- _DIRECTIONS FOR THIS TASK_
Retype only what runs from the beginning of the data through the line with "robot without conflict between the start and goal."; please omit the pictures and keep every line exact.

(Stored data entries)

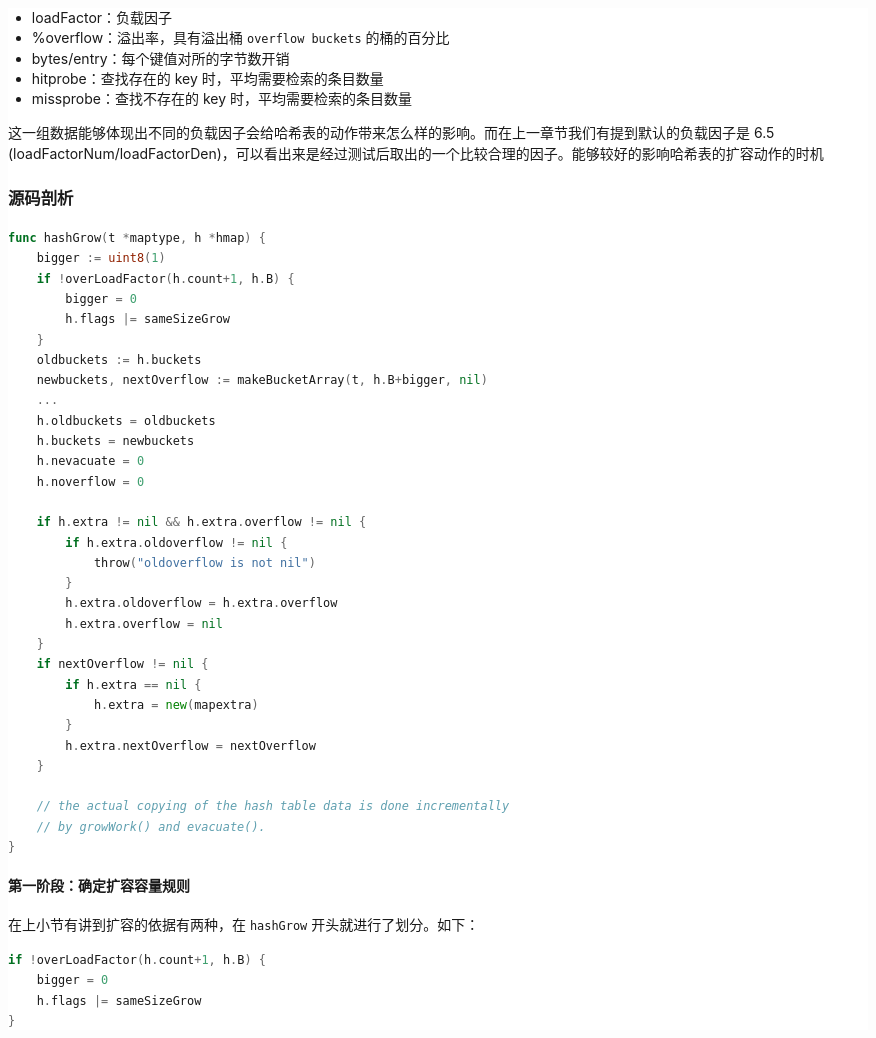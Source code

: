 - loadFactor：负载因子
- %overflow：溢出率，具有溢出桶 `overflow buckets` 的桶的百分比
- bytes/entry：每个键值对所的字节数开销
- hitprobe：查找存在的 key 时，平均需要检索的条目数量
- missprobe：查找不存在的 key 时，平均需要检索的条目数量

这一组数据能够体现出不同的负载因子会给哈希表的动作带来怎么样的影响。而在上一章节我们有提到默认的负载因子是 6.5 (loadFactorNum/loadFactorDen)，可以看出来是经过测试后取出的一个比较合理的因子。能够较好的影响哈希表的扩容动作的时机

### 源码剖析

```go
func hashGrow(t *maptype, h *hmap) {
	bigger := uint8(1)
	if !overLoadFactor(h.count+1, h.B) {
		bigger = 0
		h.flags |= sameSizeGrow
	}
	oldbuckets := h.buckets
	newbuckets, nextOverflow := makeBucketArray(t, h.B+bigger, nil)
    ...
	h.oldbuckets = oldbuckets
	h.buckets = newbuckets
	h.nevacuate = 0
	h.noverflow = 0

	if h.extra != nil && h.extra.overflow != nil {
		if h.extra.oldoverflow != nil {
			throw("oldoverflow is not nil")
		}
		h.extra.oldoverflow = h.extra.overflow
		h.extra.overflow = nil
	}
	if nextOverflow != nil {
		if h.extra == nil {
			h.extra = new(mapextra)
		}
		h.extra.nextOverflow = nextOverflow
	}

	// the actual copying of the hash table data is done incrementally
	// by growWork() and evacuate().
}
```

#### 第一阶段：确定扩容容量规则

在上小节有讲到扩容的依据有两种，在 `hashGrow` 开头就进行了划分。如下：

```go
if !overLoadFactor(h.count+1, h.B) {
	bigger = 0
	h.flags |= sameSizeGrow
}
```
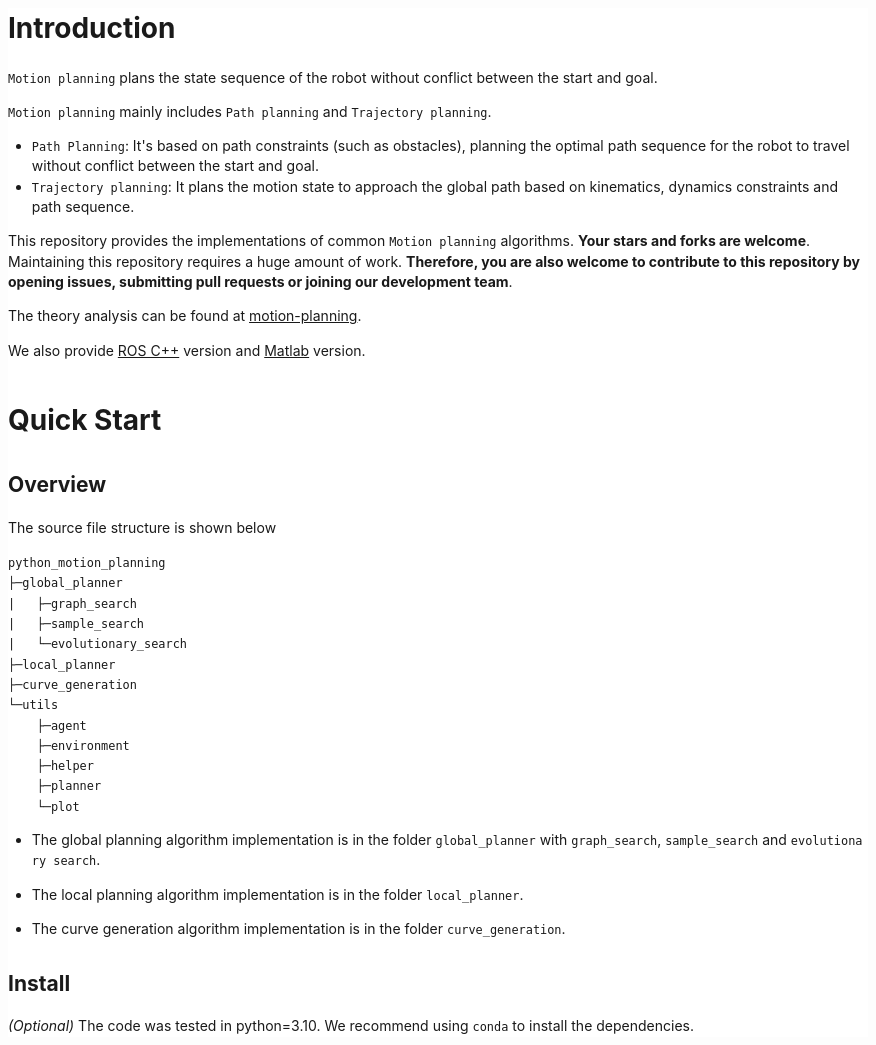 
# Introduction

`Motion planning` plans the state sequence of the robot without conflict between the start and goal. 

`Motion planning` mainly includes `Path planning` and `Trajectory planning`.

* `Path Planning`: It's based on path constraints (such as obstacles), planning the optimal path sequence for the robot to travel without conflict between the start and goal.
* `Trajectory planning`: It plans the motion state to approach the global path based on kinematics, dynamics constraints and path sequence.

This repository provides the implementations of common `Motion planning` algorithms. **Your stars and forks are welcome**. Maintaining this repository requires a huge amount of work. **Therefore, you are also welcome to contribute to this repository by opening issues, submitting pull requests or joining our development team**.

The theory analysis can be found at [motion-planning](https://blog.csdn.net/frigidwinter/category_11410243.html).

We also provide [ROS C++](https://github.com/ai-winter/ros_motion_planning) version and [Matlab](https://github.com/ai-winter/matlab_motion_planning) version.

# Quick Start

## Overview
The source file structure is shown below

```
python_motion_planning
├─global_planner
|   ├─graph_search
|   ├─sample_search
|   └─evolutionary_search
├─local_planner
├─curve_generation
└─utils
    ├─agent
    ├─environment
    ├─helper
    ├─planner
    └─plot
```

* The global planning algorithm implementation is in the folder `global_planner` with `graph_search`, `sample_search` and `evolutionary search`.

* The local planning algorithm implementation is in the folder `local_planner`.

* The curve generation algorithm implementation is in the folder `curve_generation`.

## Install
*(Optional)* The code was tested in python=3.10. We recommend using `conda` to install the dependencies.
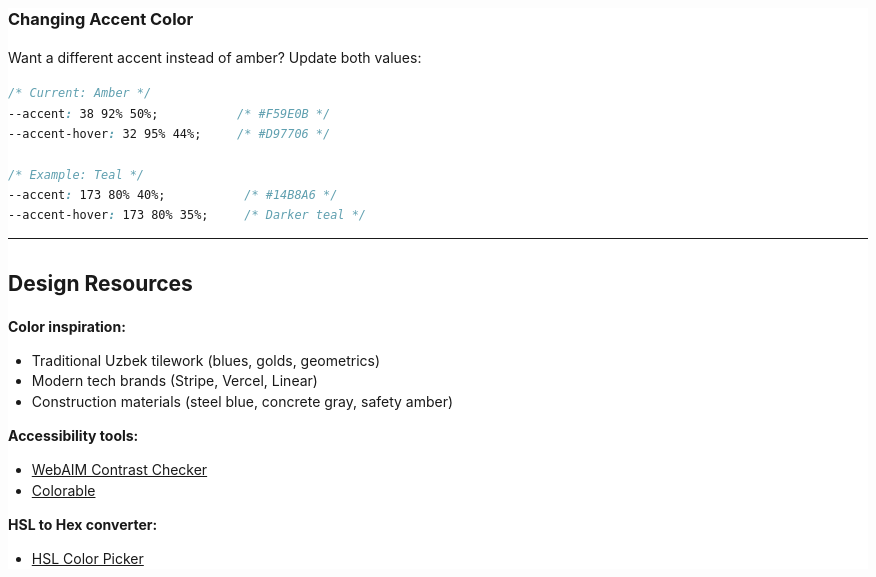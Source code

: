### Changing Accent Color

Want a different accent instead of amber? Update both values:

```css
/* Current: Amber */
--accent: 38 92% 50%;           /* #F59E0B */
--accent-hover: 32 95% 44%;     /* #D97706 */

/* Example: Teal */
--accent: 173 80% 40%;           /* #14B8A6 */
--accent-hover: 173 80% 35%;     /* Darker teal */
```

---

## Design Resources

**Color inspiration:**
- Traditional Uzbek tilework (blues, golds, geometrics)
- Modern tech brands (Stripe, Vercel, Linear)
- Construction materials (steel blue, concrete gray, safety amber)

**Accessibility tools:**
- [WebAIM Contrast Checker](https://webaim.org/resources/contrastchecker/)
- [Colorable](https://colorable.jxnblk.com/)

**HSL to Hex converter:**
- [HSL Color Picker](https://hslpicker.com/)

- _OUTPUT_
Source code

: - loadFactor：负载因子
- %overflow：溢出率，具有溢出桶 `overflow buckets` 的桶的百分比
- bytes/entry：每个键值对所的字节数开销
- hitprobe：查找存在的 key 时，平均需要检索的条目数量
- missprobe：查找不存在的 key 时，平均需要检索的条目数量

这一组数据能够体现出不同的负载因子会给哈希表的动作带来怎么样的影响。而在上一章节我们有提到默认的负载因子是 6.5 (loadFactorNum/loadFactorDen)，可以看出来是经过测试后取出的一个比较合理的因子。能够较好的影响哈希表的扩容动作的时机

### 源码剖析

```go
func hashGrow(t *maptype, h *hmap) {
	bigger := uint8(1)
	if !overLoadFactor(h.count+1, h.B) {
		bigger = 0
		h.flags |= sameSizeGrow
	}
	oldbuckets := h.buckets
	newbuckets, nextOverflow := makeBucketArray(t, h.B+bigger, nil)
    ...
	h.oldbuckets = oldbuckets
	h.buckets = newbuckets
	h.nevacuate = 0
	h.noverflow = 0

	if h.extra != nil && h.extra.overflow != nil {
		if h.extra.oldoverflow != nil {
			throw("oldoverflow is not nil")
		}
		h.extra.oldoverflow = h.extra.overflow
		h.extra.overflow = nil
	}
	if nextOverflow != nil {
		if h.extra == nil {
			h.extra = new(mapextra)
		}
		h.extra.nextOverflow = nextOverflow
	}

	// the actual copying of the hash table data is done incrementally
	// by growWork() and evacuate().
}
```

#### 第一阶段：确定扩容容量规则

在上小节有讲到扩容的依据有两种，在 `hashGrow` 开头就进行了划分。如下：

```go
if !overLoadFactor(h.count+1, h.B) {
	bigger = 0
	h.flags |= sameSizeGrow
}
```
# Introduction

`Motion planning` plans the state sequence of the robot without conflict between the start and goal. 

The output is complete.